### Material for the task:
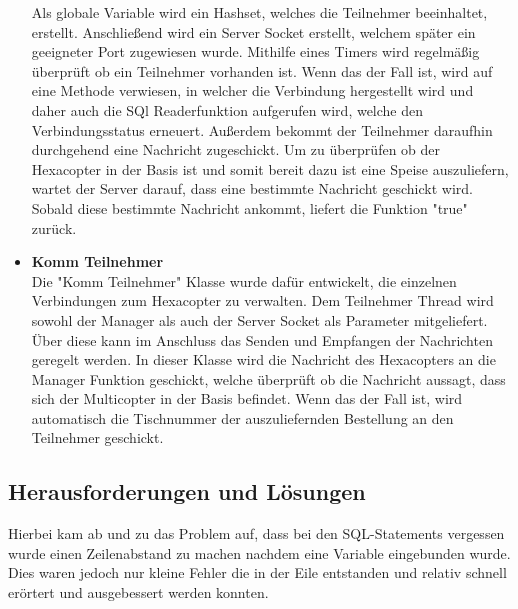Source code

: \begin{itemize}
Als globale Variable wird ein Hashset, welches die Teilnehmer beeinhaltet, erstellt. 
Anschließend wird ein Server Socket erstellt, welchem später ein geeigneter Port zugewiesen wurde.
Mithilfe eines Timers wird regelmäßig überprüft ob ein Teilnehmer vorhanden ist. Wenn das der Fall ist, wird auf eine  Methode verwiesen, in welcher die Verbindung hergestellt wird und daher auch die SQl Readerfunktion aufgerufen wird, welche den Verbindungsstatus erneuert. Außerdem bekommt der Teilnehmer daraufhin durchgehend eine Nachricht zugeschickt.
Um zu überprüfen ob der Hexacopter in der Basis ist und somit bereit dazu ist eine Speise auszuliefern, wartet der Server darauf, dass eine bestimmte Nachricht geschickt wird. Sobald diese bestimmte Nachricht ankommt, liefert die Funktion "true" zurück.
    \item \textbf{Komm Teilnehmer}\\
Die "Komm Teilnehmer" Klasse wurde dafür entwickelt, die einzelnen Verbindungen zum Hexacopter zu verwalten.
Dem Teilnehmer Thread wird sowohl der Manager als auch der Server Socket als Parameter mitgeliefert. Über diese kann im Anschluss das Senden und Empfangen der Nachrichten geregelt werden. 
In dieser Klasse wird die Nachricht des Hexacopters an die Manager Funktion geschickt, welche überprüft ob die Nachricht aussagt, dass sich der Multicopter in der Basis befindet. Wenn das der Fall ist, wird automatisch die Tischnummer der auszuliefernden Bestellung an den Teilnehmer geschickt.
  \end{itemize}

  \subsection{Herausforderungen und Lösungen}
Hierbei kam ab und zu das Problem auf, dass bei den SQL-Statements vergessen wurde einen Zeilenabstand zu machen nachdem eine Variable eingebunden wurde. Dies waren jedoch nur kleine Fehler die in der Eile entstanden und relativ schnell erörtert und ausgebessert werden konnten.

### Try it:
Print every record exactly without the images.

### Result for this exercise:
Source code

: \begin{itemize}
Als globale Variable wird ein Hashset, welches die Teilnehmer beeinhaltet, erstellt. 
Anschließend wird ein Server Socket erstellt, welchem später ein geeigneter Port zugewiesen wurde.
Mithilfe eines Timers wird regelmäßig überprüft ob ein Teilnehmer vorhanden ist. Wenn das der Fall ist, wird auf eine  Methode verwiesen, in welcher die Verbindung hergestellt wird und daher auch die SQl Readerfunktion aufgerufen wird, welche den Verbindungsstatus erneuert. Außerdem bekommt der Teilnehmer daraufhin durchgehend eine Nachricht zugeschickt.
Um zu überprüfen ob der Hexacopter in der Basis ist und somit bereit dazu ist eine Speise auszuliefern, wartet der Server darauf, dass eine bestimmte Nachricht geschickt wird. Sobald diese bestimmte Nachricht ankommt, liefert die Funktion "true" zurück.
    \item \textbf{Komm Teilnehmer}\\
Die "Komm Teilnehmer" Klasse wurde dafür entwickelt, die einzelnen Verbindungen zum Hexacopter zu verwalten.
Dem Teilnehmer Thread wird sowohl der Manager als auch der Server Socket als Parameter mitgeliefert. Über diese kann im Anschluss das Senden und Empfangen der Nachrichten geregelt werden. 
In dieser Klasse wird die Nachricht des Hexacopters an die Manager Funktion geschickt, welche überprüft ob die Nachricht aussagt, dass sich der Multicopter in der Basis befindet. Wenn das der Fall ist, wird automatisch die Tischnummer der auszuliefernden Bestellung an den Teilnehmer geschickt.
  \end{itemize}

  \subsection{Herausforderungen und Lösungen}
Hierbei kam ab und zu das Problem auf, dass bei den SQL-Statements vergessen wurde einen Zeilenabstand zu machen nachdem eine Variable eingebunden wurde. Dies waren jedoch nur kleine Fehler die in der Eile entstanden und relativ schnell erörtert und ausgebessert werden konnten.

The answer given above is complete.